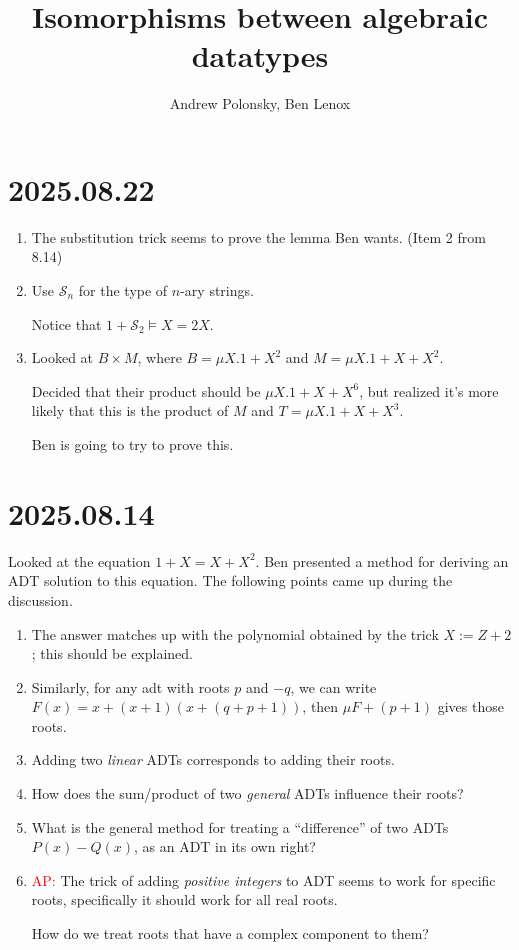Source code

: \documentclass[letterpaper,numbers=enddot]{scrartcl}
\title{Isomorphisms between algebraic datatypes}
\author{Andrew Polonsky, Ben Lenox}
\newcommand{\mcS}{\mathcal{S}}
\newcommand{\hired}[1]{\textcolor{Red}{#1}}
\begin{document}
\section*{2025.08.22}
\begin{enumerate}
  \item The substitution trick seems to prove the lemma Ben wants.
  (Item 2 from 8.14)
  \item Use $\mcS_n$ for the type of $n$-ary strings.

  Notice that $1 + \mcS_2 \models X = 2X$.

  \item Looked at $B \times M$, where $B = \mu X. 1 + X^2$ and $M = \mu X. 1 + X + X^2$.

  Decided that their product should be $\mu X. 1 + X + X^6$, but realized it's more likely
  that this is the product of $M$ and $T = \mu X. 1 + X + X^3$.

  Ben is going to try to prove this.
\end{enumerate}

\section*{2025.08.14}

Looked at the equation $1 + X = X + X^2$.
Ben presented a method for deriving an ADT solution to this equation.
The following points came up during the discussion.
\begin{enumerate}
  \item The answer matches up with the polynomial obtained by the trick
  $X := Z + 2$; this should be explained.
  \item Similarly, for any adt with roots $p$ and $-q$, we can
  write $F(x) = x + (x+1)(x+(q+p+1))$, then $\mu F + (p+1)$ gives those roots.
  \item Adding two \emph{linear} ADTs corresponds to adding their roots.
  \item How does the sum/product of two \emph{general} ADTs influence their
  roots?
  \item What is the general method for treating a ``difference'' of two
  ADTs $P(x) - Q(x)$, as an ADT in its own right?
  \item \hired{AP:} The trick of adding \emph{positive integers} to ADT
  seems to work for specific roots, specifically it should work for all real roots.

  How do we treat roots that have a complex component to them?
\end{enumerate}
\end{document}

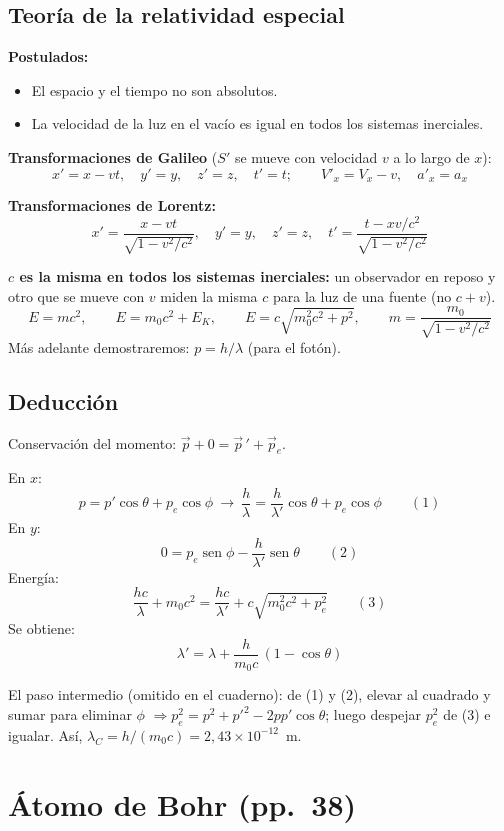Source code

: \documentclass[11pt,a4paper]{article}
\newcommand{\pags}[1]{{\normalfont\small\color{gris}(pp.~#1)}}
\DeclareMathOperator{\sen}{sen}
\begin{document}
\subsection{Teoría de la relatividad especial}
\textbf{Postulados:}
\begin{itemize}
  \item El espacio y el tiempo no son absolutos.
  \item La velocidad de la luz en el vacío es igual en todos los sistemas inerciales.
\end{itemize}

\textbf{Transformaciones de Galileo} ($S'$ se mueve con velocidad $v$ a lo largo de $x$):
\[
x'=x-vt,\quad y'=y,\quad z'=z,\quad t'=t;\qquad V'_x=V_x-v,\quad a'_x=a_x
\]

\textbf{Transformaciones de Lorentz:}
\[
x'=\frac{x-vt}{\sqrt{1-v^2/c^2}},\quad y'=y,\quad z'=z,\quad t'=\frac{t-xv/c^2}{\sqrt{1-v^2/c^2}}
\]

\textbf{$c$ es la misma en todos los sistemas inerciales:} un observador en reposo y otro que se mueve con $v$
miden la misma $c$ para la luz de una fuente (no $c+v$).
\[
E=mc^2,\qquad E=m_0c^2+E_K,\qquad E=c\sqrt{m_0^2c^2+p^2},\qquad m=\frac{m_0}{\sqrt{1-v^2/c^2}}
\]
Más adelante demostraremos: $p=h/\lambda$ (para el fotón).

\subsection{Deducción}
Conservación del momento: $\vec p+0=\vec p\,'+\vec p_e$.

En $x$:
\[
p=p'\cos\theta+p_e\cos\phi\ \rightarrow\ \frac{h}{\lambda}=\frac{h}{\lambda'}\cos\theta+p_e\cos\phi \qquad (1)
\]
En $y$:
\[
0=p_e\sen\phi-\frac{h}{\lambda'}\sen\theta \qquad (2)
\]
Energía:
\[
\frac{hc}{\lambda}+m_0c^2=\frac{hc}{\lambda'}+c\sqrt{m_0^2c^2+p_e^2} \qquad (3)
\]
Se obtiene:
\[
\boxed{\lambda'=\lambda+\frac{h}{m_0c}\,(1-\cos\theta)}
\]

\begin{obs}
El paso intermedio (omitido en el cuaderno): de (1) y (2), elevar al cuadrado y sumar para eliminar $\phi$
$\Rightarrow p_e^2=p^2+p'^2-2pp'\cos\theta$; luego despejar $p_e^2$ de (3) e igualar.
Así, $\lambda_C=h/(m_0c)=2{,}43\times10^{-12}$~m.
\end{obs}

\section{Átomo de Bohr \pags{38}}
\end{document}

**Your assignment:**
Once the pictures are set aside, write out the entries verbatim.

**Response box:**
Source code

: \documentclass[letterpaper,numbers=enddot]{scrartcl}
\title{Isomorphisms between algebraic datatypes}
\author{Andrew Polonsky, Ben Lenox}
\newcommand{\mcS}{\mathcal{S}}
\newcommand{\hired}[1]{\textcolor{Red}{#1}}
\begin{document}
\section*{2025.08.22}
\begin{enumerate}
  \item The substitution trick seems to prove the lemma Ben wants.
  (Item 2 from 8.14)
  \item Use $\mcS_n$ for the type of $n$-ary strings.

  Notice that $1 + \mcS_2 \models X = 2X$.

  \item Looked at $B \times M$, where $B = \mu X. 1 + X^2$ and $M = \mu X. 1 + X + X^2$.

  Decided that their product should be $\mu X. 1 + X + X^6$, but realized it's more likely
  that this is the product of $M$ and $T = \mu X. 1 + X + X^3$.

  Ben is going to try to prove this.
\end{enumerate}

\section*{2025.08.14}

Looked at the equation $1 + X = X + X^2$.
Ben presented a method for deriving an ADT solution to this equation.
The following points came up during the discussion.
\begin{enumerate}
  \item The answer matches up with the polynomial obtained by the trick
  $X := Z + 2$; this should be explained.
  \item Similarly, for any adt with roots $p$ and $-q$, we can
  write $F(x) = x + (x+1)(x+(q+p+1))$, then $\mu F + (p+1)$ gives those roots.
  \item Adding two \emph{linear} ADTs corresponds to adding their roots.
  \item How does the sum/product of two \emph{general} ADTs influence their
  roots?
  \item What is the general method for treating a ``difference'' of two
  ADTs $P(x) - Q(x)$, as an ADT in its own right?
  \item \hired{AP:} The trick of adding \emph{positive integers} to ADT
  seems to work for specific roots, specifically it should work for all real roots.

  How do we treat roots that have a complex component to them?
\end{enumerate}
\end{document}

Source code

: \documentclass[11pt,a4paper]{article}
\newcommand{\pags}[1]{{\normalfont\small\color{gris}(pp.~#1)}}
\DeclareMathOperator{\sen}{sen}
\begin{document}
\subsection{Teoría de la relatividad especial}
\textbf{Postulados:}
\begin{itemize}
  \item El espacio y el tiempo no son absolutos.
  \item La velocidad de la luz en el vacío es igual en todos los sistemas inerciales.
\end{itemize}

\textbf{Transformaciones de Galileo} ($S'$ se mueve con velocidad $v$ a lo largo de $x$):
\[
x'=x-vt,\quad y'=y,\quad z'=z,\quad t'=t;\qquad V'_x=V_x-v,\quad a'_x=a_x
\]

\textbf{Transformaciones de Lorentz:}
\[
x'=\frac{x-vt}{\sqrt{1-v^2/c^2}},\quad y'=y,\quad z'=z,\quad t'=\frac{t-xv/c^2}{\sqrt{1-v^2/c^2}}
\]

\textbf{$c$ es la misma en todos los sistemas inerciales:} un observador en reposo y otro que se mueve con $v$
miden la misma $c$ para la luz de una fuente (no $c+v$).
\[
E=mc^2,\qquad E=m_0c^2+E_K,\qquad E=c\sqrt{m_0^2c^2+p^2},\qquad m=\frac{m_0}{\sqrt{1-v^2/c^2}}
\]
Más adelante demostraremos: $p=h/\lambda$ (para el fotón).

\subsection{Deducción}
Conservación del momento: $\vec p+0=\vec p\,'+\vec p_e$.

En $x$:
\[
p=p'\cos\theta+p_e\cos\phi\ \rightarrow\ \frac{h}{\lambda}=\frac{h}{\lambda'}\cos\theta+p_e\cos\phi \qquad (1)
\]
En $y$:
\[
0=p_e\sen\phi-\frac{h}{\lambda'}\sen\theta \qquad (2)
\]
Energía:
\[
\frac{hc}{\lambda}+m_0c^2=\frac{hc}{\lambda'}+c\sqrt{m_0^2c^2+p_e^2} \qquad (3)
\]
Se obtiene:
\[
\boxed{\lambda'=\lambda+\frac{h}{m_0c}\,(1-\cos\theta)}
\]

\begin{obs}
El paso intermedio (omitido en el cuaderno): de (1) y (2), elevar al cuadrado y sumar para eliminar $\phi$
$\Rightarrow p_e^2=p^2+p'^2-2pp'\cos\theta$; luego despejar $p_e^2$ de (3) e igualar.
Así, $\lambda_C=h/(m_0c)=2{,}43\times10^{-12}$~m.
\end{obs}

\section{Átomo de Bohr \pags{38}}
\end{document}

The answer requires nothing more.